Nobody has yet to answer my question. If in fact PA's and NP's are practicing medicine independently of physician oversight, why don't we just close all medical schools in favor of extender schools?
Less training, shorter hours. One tenth the hours of training. I"m sure most folks would opt for that. It certainly would make sense.
Your question is flawed to begin with... Nobody ever claimed that PAs work completely independently of an MD and without any supervision.
ah, but NP's are. And in many places in this country.

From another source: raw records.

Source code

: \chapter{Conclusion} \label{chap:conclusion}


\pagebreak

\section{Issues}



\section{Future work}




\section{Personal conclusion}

"Your question is flawed to begin with... Nobody ever claimed that PAs work completely independently of an MD and without any supervision."
Umm...MayoPA just did:
"Also, I moonlight at a small rural ER where there is NO phsyician on duty. It's just me. I'm it."
That does not mean that we are unsupervised. While there is no physician PRESENT. There is ALWAYS a phsyician on call, and someone that I can touch base with if I encounter a situation that is very complex, or something that I need help with. That is hardly "unsupervised".
Sorry but supervision is not somebody in bed 1-2 hours away when a patient is crashing and you don't know why no matter how you want to paint it.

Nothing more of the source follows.